*** DATA Section Begins ***

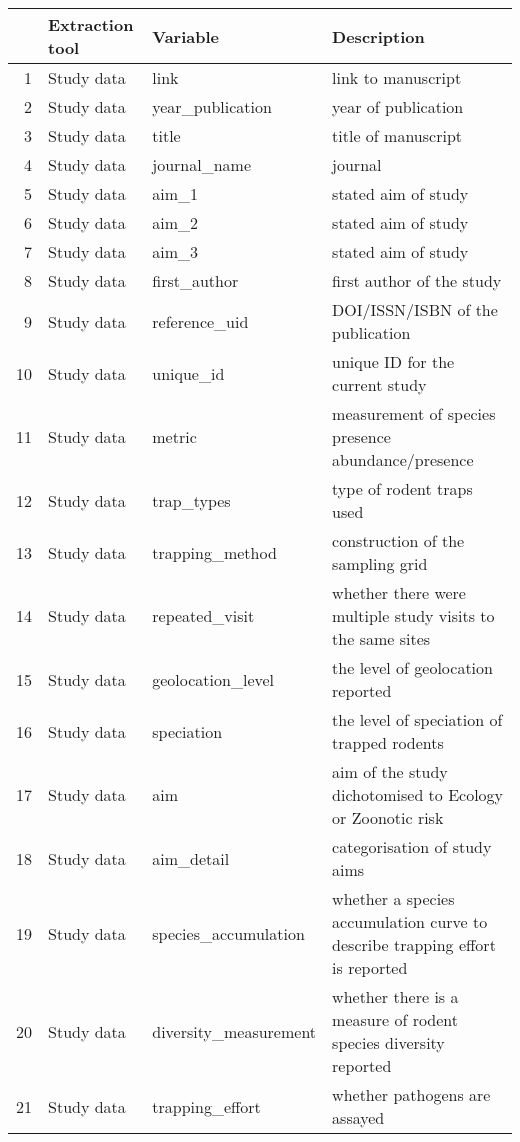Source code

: \begin{table}[ht]
\centering
\begin{tabular}{rlll}
  \hline
 & Extraction tool & Variable & Description \\ 
  \hline
1 & Study data & link & link to manuscript \\ 
  2 & Study data & year\_publication & year of publication \\ 
  3 & Study data & title & title of manuscript \\ 
  4 & Study data & journal\_name & journal \\ 
  5 & Study data & aim\_1 & stated aim of study \\ 
  6 & Study data & aim\_2 & stated aim of study \\ 
  7 & Study data & aim\_3 & stated aim of study \\ 
  8 & Study data & first\_author & first author of the study \\ 
  9 & Study data & reference\_uid & DOI/ISSN/ISBN of the publication \\ 
  10 & Study data & unique\_id & unique ID for the current study \\ 
  11 & Study data & metric & measurement of species presence abundance/presence \\ 
  12 & Study data & trap\_types & type of rodent traps used \\ 
  13 & Study data & trapping\_method & construction of the sampling grid \\ 
  14 & Study data & repeated\_visit & whether there were multiple study visits to the same sites \\ 
  15 & Study data & geolocation\_level & the level of geolocation reported \\ 
  16 & Study data & speciation & the level of speciation of trapped rodents \\ 
  17 & Study data & aim & aim of the study dichotomised to Ecology or Zoonotic risk \\ 
  18 & Study data & aim\_detail & categorisation of study aims \\ 
  19 & Study data & species\_accumulation & whether a species accumulation curve to describe trapping effort is reported \\ 
  20 & Study data & diversity\_measurement & whether there is a measure of rodent species diversity reported \\ 
  21 & Study data & trapping\_effort & whether pathogens are assayed \\ 

\end{tabular}
\end{table}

*** DATA Section Ends ***

• [YOUR ASSIGNMENT]
With the pictures removed, return each record above exactly as given.

• [OUTPUT FOR THIS TASK]
Source code

: \begin{table}[ht]
\centering
\begin{tabular}{rlll}
  \hline
 & Extraction tool & Variable & Description \\ 
  \hline
1 & Study data & link & link to manuscript \\ 
  2 & Study data & year\_publication & year of publication \\ 
  3 & Study data & title & title of manuscript \\ 
  4 & Study data & journal\_name & journal \\ 
  5 & Study data & aim\_1 & stated aim of study \\ 
  6 & Study data & aim\_2 & stated aim of study \\ 
  7 & Study data & aim\_3 & stated aim of study \\ 
  8 & Study data & first\_author & first author of the study \\ 
  9 & Study data & reference\_uid & DOI/ISSN/ISBN of the publication \\ 
  10 & Study data & unique\_id & unique ID for the current study \\ 
  11 & Study data & metric & measurement of species presence abundance/presence \\ 
  12 & Study data & trap\_types & type of rodent traps used \\ 
  13 & Study data & trapping\_method & construction of the sampling grid \\ 
  14 & Study data & repeated\_visit & whether there were multiple study visits to the same sites \\ 
  15 & Study data & geolocation\_level & the level of geolocation reported \\ 
  16 & Study data & speciation & the level of speciation of trapped rodents \\ 
  17 & Study data & aim & aim of the study dichotomised to Ecology or Zoonotic risk \\ 
  18 & Study data & aim\_detail & categorisation of study aims \\ 
  19 & Study data & species\_accumulation & whether a species accumulation curve to describe trapping effort is reported \\ 
  20 & Study data & diversity\_measurement & whether there is a measure of rodent species diversity reported \\ 
  21 & Study data & trapping\_effort & whether pathogens are assayed \\ 

\end{tabular}
\end{table}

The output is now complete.